Attackers identify key individuals to target and seek out vulnerabilities such as computers which have been left switched on outside of working hours, or have not been updated. Once they’ve worked out who to target, cyber-criminals deploy “social engineering” techniques, such as phishing, which psychologically manipulate victims into opening an email attachment or clicking on a link, which allows the ransomware programme into the organisation’s operating system.
To pay or not to pay?
Whether or not to pay the ransom is not a straightforward decision for city authorities with vital public services on the line. Most policing agencies instruct victims not to pay, but as Mayor Stephen Witt of Lake City, Florida, put it after his ward was targeted:
With your heart, you really don’t want to pay these guys. But, dollars and cents, representing the citizens, that was the right thing to do.
Another problem is that ransomware is not always deployed to extort money – so paying the ransom doesn’t guarantee that data will be restored. Attackers can have varying motives, skills and resources – working out their motive (often with very little information) is therefore crucial.
Rather than simply making money using ransomware, some cyber-criminals might seek to disable market competitors who provide competing goods or services. Or, they may use the attacks for political gain, to reduce public confidence in a local government’s ability to deliver essential services. In such cases, the data is unlikely ever to be restored, even if the ransom is paid.
Many cities are insured against attacks, and insurers often pay the ransom to retrieve stolen data – sometimes employing third party negotiators, against national advice. Ironically, the knowledge that cyber-criminals are likely to get paid justifies the time they spend researching their target’s weaknesses, and leaves the door open for repeat attacks. This was one of the reasons why cyber-criminals changed tactics and started targeting organisations in the first place.
This leaves city authorities a difficult choice, between paying to restore essential data and services (and encouraging cybercriminals) or admitting their systems have been compromised and facing up to social and political backlash. Even so, there are some measures city authorities can take to protect themselves, and their citizens, from ransomware.
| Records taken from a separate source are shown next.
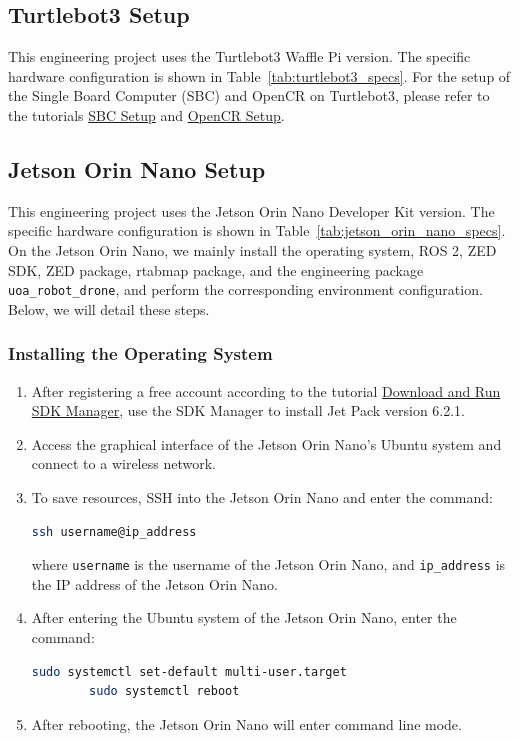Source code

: \subsection{Turtlebot3 Setup\label{subsec:turtlebot3_setup}}
This engineering project uses the Turtlebot3 Waffle Pi version. The specific hardware configuration is shown in Table~\ref{tab:turtlebot3_specs}. For the setup of the Single Board Computer (SBC) and OpenCR on Turtlebot3, please refer to the tutorials \href{https://emanual.robotis.com/docs/en/platform/turtlebot3/sbc_setup/#sbc-setup}{SBC Setup} and \href{https://emanual.robotis.com/docs/en/platform/turtlebot3/opencr_setup/#opencr-setup}{OpenCR Setup}.

\subsection{Jetson Orin Nano Setup\label{subsec:jetson_orin_nano_setup}}
This engineering project uses the Jetson Orin Nano Developer Kit version. The specific hardware configuration is shown in Table~\ref{tab:jetson_orin_nano_specs}. On the Jetson Orin Nano, we mainly install the operating system, ROS 2, ZED SDK, ZED package, rtabmap package, and the engineering package \texttt{uoa\_robot\_drone}, and perform the corresponding environment configuration. Below, we will detail these steps.

\subsubsection{\textbf{Installing the Operating System}\label{subsubsec:jetson_os_setup}}
\begin{enumerate}
    \item After registering a free account according to the tutorial \href{https://docs.nvidia.com/sdk-manager/download-run-sdkm/index.html}{Download and Run SDK Manager}, use the SDK Manager to install Jet Pack version 6.2.1.
    \item Access the graphical interface of the Jetson Orin Nano's Ubuntu system and connect to a wireless network.
    \item To save resources, SSH into the Jetson Orin Nano and enter the command:
    \begin{lstlisting}[language=bash]
        ssh username@ip_address
    \end{lstlisting}
    where \texttt{username} is the username of the Jetson Orin Nano, and \texttt{ip\_address} is the IP address of the Jetson Orin Nano.
    \item After entering the Ubuntu system of the Jetson Orin Nano, enter the command:
    \begin{lstlisting}[language=bash]
        sudo systemctl set-default multi-user.target
        sudo systemctl reboot
    \end{lstlisting}
    \item After rebooting, the Jetson Orin Nano will enter command line mode.
\end{enumerate}

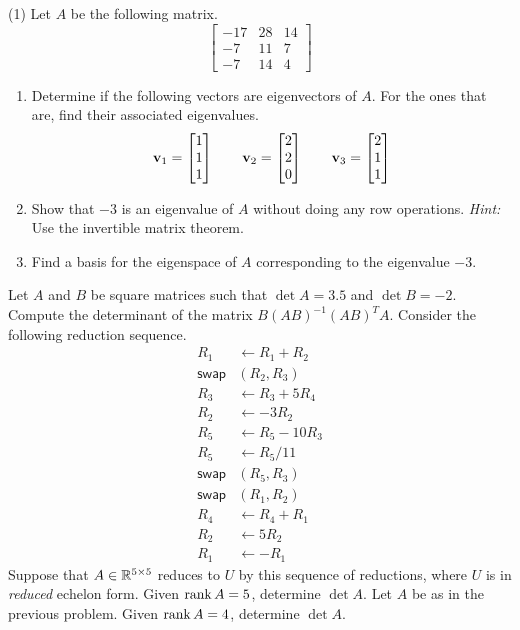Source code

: \begin{tasks}[resume, style=enumerate](1)
\task
  Let $A$ be the following matrix.
  \begin{displaymath}
    \begin{bmatrix}
      -17 & 28 & 14 \\
      -7 & 11 & 7 \\
      -7 & 14 & 4
    \end{bmatrix}
  \end{displaymath}
  \begin{enumerate}[label=(\alph*)]
  \item
    Determine if the following vectors are eigenvectors of $A$. For
    the ones that are, find their associated eigenvalues.
    \begin{displaymath}
      \vv_1 = \vThree 1 1 1
      \qquad
      \vv_2 = \vThree 2 2 0
      \qquad
      \vv_3 = \vThree 2 1 1
    \end{displaymath}
  \item
    Show that $-3$ is an eigenvalue of $A$ without doing any row
    operations.  \textit{Hint:} Use the invertible matrix theorem.
  \item
    Find a basis for the eigenspace of $A$ corresponding to the
    eigenvalue $-3$.
\end{enumerate}
\task Let $A$ and $B$ be square matrices such that $\det A = 3.5$ and
  $\det B = -2$.  Compute the determinant of the matrix
  $B(AB)^{-1}(AB)^TA$.
\task Consider the following reduction sequence.
  \begin{align*}
    R_1 &\gets R_1 + R_2 \\
    \mathsf{swap}&(R_2, R_3) \\
    R_3 &\gets R_3 + 5R_4 \\
    R_2 &\gets -3R_2 \\
    R_5 &\gets R_5 - 10R_3 \\
    R_5 &\gets R_5 / 11 \\
    \mathsf{swap}&(R_5, R_3) \\
    \mathsf{swap}&(R_1, R_2) \\
    R_4 &\gets R_4 + R_1 \\
    R_2 &\gets 5R_2 \\
    R_1 &\gets -R_1
  \end{align*}
  Suppose that $A \in \R^{5 \times 5}$ reduces to $U$ by this sequence
  of reductions, where $U$ is in \textit{reduced} echelon form.  Given
  $\rank A = 5$, determine $\det A$.
\task
  Let $A$ be as in the previous problem. Given $\rank A = 4$, determine $\det A$.

\end{tasks}
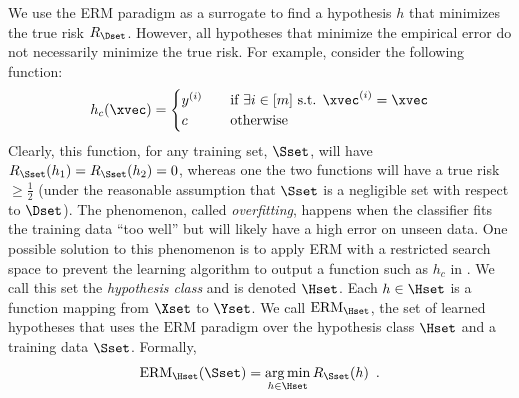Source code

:We use the ERM paradigm as a surrogate to find a hypothesis $h$ that minimizes the true risk $R_\Dset$.
However, all hypotheses that minimize the empirical error do not necessarily minimize the true risk.
For example, consider the following function:
\begin{equation} \label{equation:ch2-perfect_function}
  h_c(\xvec) =
  \begin{cases}
    y^{(i)} &\quad \text{if }\exists i \in [m] \text{ s.t. } \xvec^{(i)} = \xvec \\
    c &\quad \text{otherwise}
  \end{cases}
\end{equation}
Clearly, this function, for any training set, $\Sset$, will have $R_\Sset(h_1) = R_\Sset(h_2) = 0$, whereas one the two functions will have a true risk $\geq \frac{1}{2}$ (under the reasonable assumption that $\Sset$ is a negligible set with respect to $\Dset$).
The phenomenon, called \emph{overfitting}, happens when the classifier fits the training data ``too well'' but will likely have a high error on unseen data.
One possible solution to this phenomenon is to apply ERM with a restricted search space to prevent the learning algorithm to output a function such as $h_c$ in .
We call this set the \emph{hypothesis class} and is denoted $\Hset$.
Each $h \in \Hset$ is a function mapping from $\Xset$ to $\Yset$.
We call $\mathrm{ERM}_{\Hset}$, the set of learned hypotheses that uses the $\mathrm{ERM}$ paradigm over the hypothesis class $\Hset$ and a training data $\Sset$.
Formally,
\begin{equation}
  \mathrm{ERM}_{\Hset}(\Sset) = \argmin_{h \in \Hset} R_{\Sset}(h) \enspace.
\end{equation}


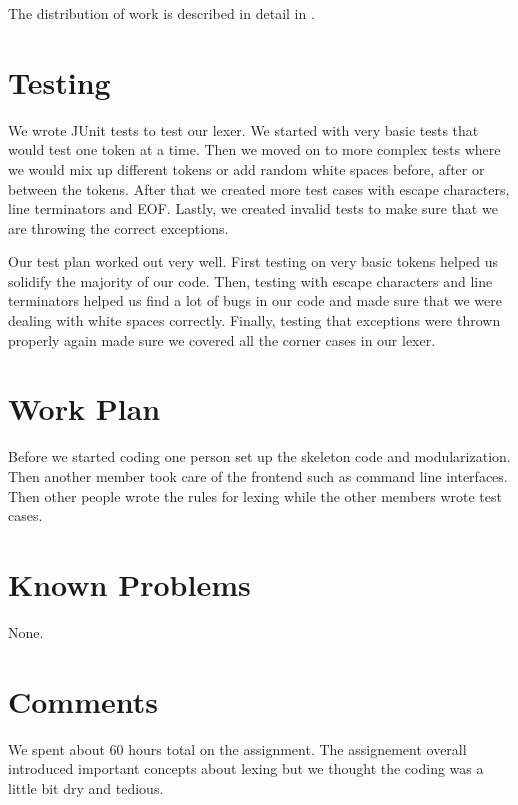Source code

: \documentclass{hw}
\begin{document}
The distribution of work is described in detail in .

\section{Testing}\label{sec:testing}
We wrote JUnit tests to test our lexer. We started with very basic tests that
would test one token at a time. Then we moved on to more complex tests where
we would mix up different tokens or add random white spaces before, after or between the
tokens. After that we created more test cases with escape characters, line terminators
and EOF. Lastly, we created invalid tests to make sure that we are throwing the correct
exceptions.

Our test plan worked out very well. First testing on very basic tokens helped us solidify
the majority of our code. Then, testing with escape characters and line terminators helped
us find a lot of bugs in our code and made sure that we were dealing with white spaces correctly.
Finally, testing that exceptions were thrown properly again made sure we covered all the corner
cases in our lexer.
\section{Work Plan}\label{sec:workplan}
Before we started coding one person set up the skeleton code and modularization. Then another
member took care of the frontend such as command line interfaces. Then other people
wrote the rules for lexing while the other members wrote test cases.
\section{Known Problems}\label{sec:problems}
None.
\section{Comments}\label{sec:comments}
We spent about 60 hours total on the assignment. The assignement overall introduced
important concepts about lexing but we thought the coding was a little bit dry and tedious.
\end{document}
Today, authorities need to assume that it’s a matter of when – not if – an attack will happen. They should install back up systems for protected data that have the capacity to replace infected operating systems and databases if need be. For example, in the UK, research found that 27% of local government organisations were targets of ransomware in 2017. Yet 70% of their 430 respondents had backup systems in place, in preparation for the EU’s General Data Protection Regulation (GDPR), and could therefore recover from a ransomware attack much faster than their counterparts in the US.
Local authorities need to separate their data systems where possible and install appropriate levels of security. They also need to train employees about the nature of the threat and the impacts of their own actions when working within the organisation’s systems. They should also be aware of international schemes to prevent and mitigate ransomware (such as nomoreransom.org) – which provide advice and publish the keys to some ransomware online.
Public organisations must be able to think quickly and adapt to these new security threats – especially since cyber-criminals are always coming up with new techniques. Local governments need to be prepared to simultaneously prevent cyber-attacks, mitigate their effects when they do happen and bring cyber-criminals to justice.